By John Kamau
On November 13, 2013, I had an appointment with one
of Kenya’s pioneer historians-turned-banker, Dr Benjamin Kipkorir, at
his 7th floor office at the AACC building on Waiyaki Way, Nairobi.
It was not a media interview, and so he was perhaps more
candid than I had expected – including a telling statement why he
thought Moi had picked him as executive chairman at Kenya Commercial
Bank.
By joining the banking industry, Kipkorir, a
graduate of Makerere and University of London, had abandoned the history
profession and life as an academic.
I had always wondered how the history discourse in Kenya would have been had he stayed on at a university faculty.
We spoke of his peers: Dr Josephat Njuguna Karanja
(who left the Department of History at the University of Nairobi to
become High Commissioner to UK), Prof Gideon Were, Prof Idha Salim, Prof
Godfrey Muriuki, Prof Atieno Odhiambo and Prof Bethwell Allan Ogot,
among others, before we embarked on the purpose of my visit – his life
as a banker.
In private, Kipkorir, an Alliance High School
alumnus, had always regarded himself as a reluctant academic. Although
this would later become the title of his biography: Descent from
Cherang’any Hills: Memoirs of a Reluctant Academic, it had become public
knowledge after a slip-of-the-tongue during an interview with the
Weekly Review in 1985. “Have you read it?” He asked while reaching for a
copy from the shelves. Luckily, I had – and the article, too.
He was proud of his Alliance background and his PhD thesis was titled: Alliance High School and the Making of an African Elite.
After his graduation, Kipkorir joined the
Department of History at the University College, Nairobi, first as a
special lecturer, before becoming a full lecturer in January 1970, a
senior lecturer in 1973 and director of the Institute of African Studies
(IAS) in September, 1977.
In his later years, Kipkorir hardly spoke to the
press and had retreated to this Waiyaki Way office full of books and
mementos, and where he whiled his life away doing private consultancy.
As the tea was served, I noticed that his signature
shaggy grey hair and beard had changed little from his KCB days. In
between, he told me that it was due to trust that Moi settled on him as
the executive chairman of KCB – a powerful position once held by his two
immensely wealthy predecessors John Michuki and Phillip Ndegwa.
Looking at his modest office, one could tell that
Kipkorir possessed neither the capitalist spirit of his predecessors nor
the destructive nature of some of his successors.
“I am proud of what I did at KCB, and left the bank without any scandals,” he said as a matter of fact.

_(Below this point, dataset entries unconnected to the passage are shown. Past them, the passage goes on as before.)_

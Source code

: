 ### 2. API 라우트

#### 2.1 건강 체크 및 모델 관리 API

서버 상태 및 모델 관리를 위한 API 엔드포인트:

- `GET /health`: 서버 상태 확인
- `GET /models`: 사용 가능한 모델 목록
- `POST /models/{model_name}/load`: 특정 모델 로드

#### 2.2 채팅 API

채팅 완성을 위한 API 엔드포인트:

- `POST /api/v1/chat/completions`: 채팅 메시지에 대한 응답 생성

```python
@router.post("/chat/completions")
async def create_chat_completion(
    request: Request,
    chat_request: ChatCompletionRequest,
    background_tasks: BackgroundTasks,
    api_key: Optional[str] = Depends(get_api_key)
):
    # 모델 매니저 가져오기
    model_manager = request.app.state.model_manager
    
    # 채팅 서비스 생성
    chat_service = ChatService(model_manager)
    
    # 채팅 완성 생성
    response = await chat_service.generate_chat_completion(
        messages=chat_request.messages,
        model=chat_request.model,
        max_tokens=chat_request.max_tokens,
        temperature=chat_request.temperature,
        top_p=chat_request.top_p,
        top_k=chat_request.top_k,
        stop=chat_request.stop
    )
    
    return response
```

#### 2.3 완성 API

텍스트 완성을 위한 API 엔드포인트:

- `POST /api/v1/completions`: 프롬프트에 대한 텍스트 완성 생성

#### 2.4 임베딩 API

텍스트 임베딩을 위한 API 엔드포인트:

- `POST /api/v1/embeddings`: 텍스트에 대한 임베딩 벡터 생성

Shortly after the attempted coup in 1982, Moi
started dismantling the system left by President Jomo Kenyatta and
crafting his own empire. He looked for homeboys he could trust.
“I have no doubt whatsoever that had it not been
for the 1982 coup [attempt] I would not have got that job. Maybe I would
have got it later,” he revealed.
One misconception at the time – and which would
persist – was that Moi had plucked Kipkorir from UoN’s history
department straight to the C-Suite at KCB.